• Instructions to follow:
A word-for-word copy of the data is what's wanted; pictures stay out of it.

Material shown below:

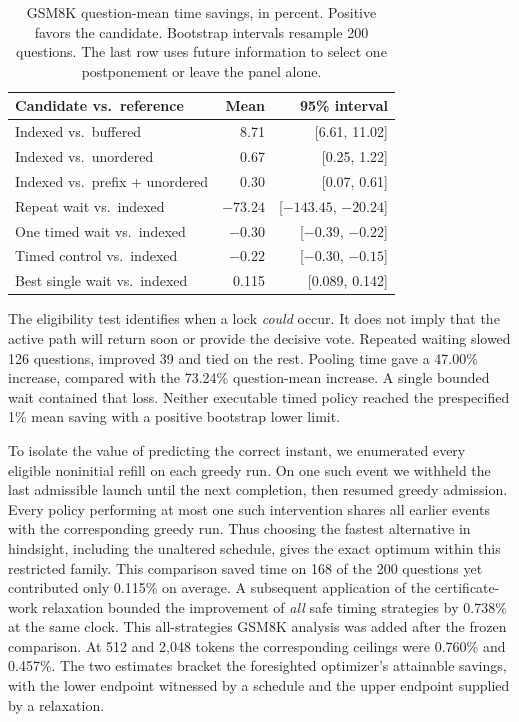\begin{table}[tb]\centering
\caption{GSM8K question-mean time savings, in percent. Positive favors the candidate. Bootstrap intervals resample 200 questions. The last row uses future information to select one postponement or leave the panel alone.}\label{tab:gsm}
\small\setlength{\tabcolsep}{3pt}
\begin{tabular}{lrr}\toprule
Candidate vs.\ reference & Mean & 95\% interval\\\midrule
Indexed vs.\ buffered & 8.71 & [6.61, 11.02]\\
Indexed vs.\ unordered & 0.67 & [0.25, 1.22]\\
Indexed vs.\ prefix + unordered & 0.30 & [0.07, 0.61]\\
Repeat wait vs.\ indexed & $-73.24$ & [$-143.45$, $-20.24$]\\
One timed wait vs.\ indexed & $-0.30$ & [$-0.39$, $-0.22$]\\
Timed control vs.\ indexed & $-0.22$ & [$-0.30$, $-0.15$]\\
Best single wait vs.\ indexed & 0.115 & [0.089, 0.142]\\\bottomrule
\end{tabular}
\end{table}
The eligibility test identifies when a lock \emph{could} occur. It does not imply that the active path will return soon or provide the decisive vote. Repeated waiting slowed 126 questions, improved 39 and tied on the rest. Pooling time gave a 47.00\% increase, compared with the 73.24\% question-mean increase. A single bounded wait contained that loss. Neither executable timed policy reached the prespecified 1\% mean saving with a positive bootstrap lower limit.

To isolate the value of predicting the correct instant, we enumerated every eligible noninitial refill on each greedy run. On one such event we withheld the last admissible launch until the next completion, then resumed greedy admission. Every policy performing at most one such intervention shares all earlier events with the corresponding greedy run. Thus choosing the fastest alternative in hindsight, including the unaltered schedule, gives the exact optimum within this restricted family. This comparison saved time on 168 of the 200 questions yet contributed only 0.115\% on average. A subsequent application of the certificate-work relaxation bounded the improvement of \emph{all} safe timing strategies by 0.738\% at the same clock. This all-strategies GSM8K analysis was added after the frozen comparison. At 512 and 2,048 tokens the corresponding ceilings were 0.760\% and 0.457\%. The two estimates bracket the foresighted optimizer's attainable savings, with the lower endpoint witnessed by a schedule and the upper endpoint supplied by a relaxation.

End of Material shown.

• Your response:
\begin{table}[tb]\centering
\caption{GSM8K question-mean time savings, in percent. Positive favors the candidate. Bootstrap intervals resample 200 questions. The last row uses future information to select one postponement or leave the panel alone.}\label{tab:gsm}
\small\setlength{\tabcolsep}{3pt}
\begin{tabular}{lrr}\toprule
Candidate vs.\ reference & Mean & 95\% interval\\\midrule
Indexed vs.\ buffered & 8.71 & [6.61, 11.02]\\
Indexed vs.\ unordered & 0.67 & [0.25, 1.22]\\
Indexed vs.\ prefix + unordered & 0.30 & [0.07, 0.61]\\
Repeat wait vs.\ indexed & $-73.24$ & [$-143.45$, $-20.24$]\\
One timed wait vs.\ indexed & $-0.30$ & [$-0.39$, $-0.22$]\\
Timed control vs.\ indexed & $-0.22$ & [$-0.30$, $-0.15$]\\
Best single wait vs.\ indexed & 0.115 & [0.089, 0.142]\\\bottomrule
\end{tabular}
\end{table}
The eligibility test identifies when a lock \emph{could} occur. It does not imply that the active path will return soon or provide the decisive vote. Repeated waiting slowed 126 questions, improved 39 and tied on the rest. Pooling time gave a 47.00\% increase, compared with the 73.24\% question-mean increase. A single bounded wait contained that loss. Neither executable timed policy reached the prespecified 1\% mean saving with a positive bootstrap lower limit.

To isolate the value of predicting the correct instant, we enumerated every eligible noninitial refill on each greedy run. On one such event we withheld the last admissible launch until the next completion, then resumed greedy admission. Every policy performing at most one such intervention shares all earlier events with the corresponding greedy run. Thus choosing the fastest alternative in hindsight, including the unaltered schedule, gives the exact optimum within this restricted family. This comparison saved time on 168 of the 200 questions yet contributed only 0.115\% on average. A subsequent application of the certificate-work relaxation bounded the improvement of \emph{all} safe timing strategies by 0.738\% at the same clock. This all-strategies GSM8K analysis was added after the frozen comparison. At 512 and 2,048 tokens the corresponding ceilings were 0.760\% and 0.457\%. The two estimates bracket the foresighted optimizer's attainable savings, with the lower endpoint witnessed by a schedule and the upper endpoint supplied by a relaxation.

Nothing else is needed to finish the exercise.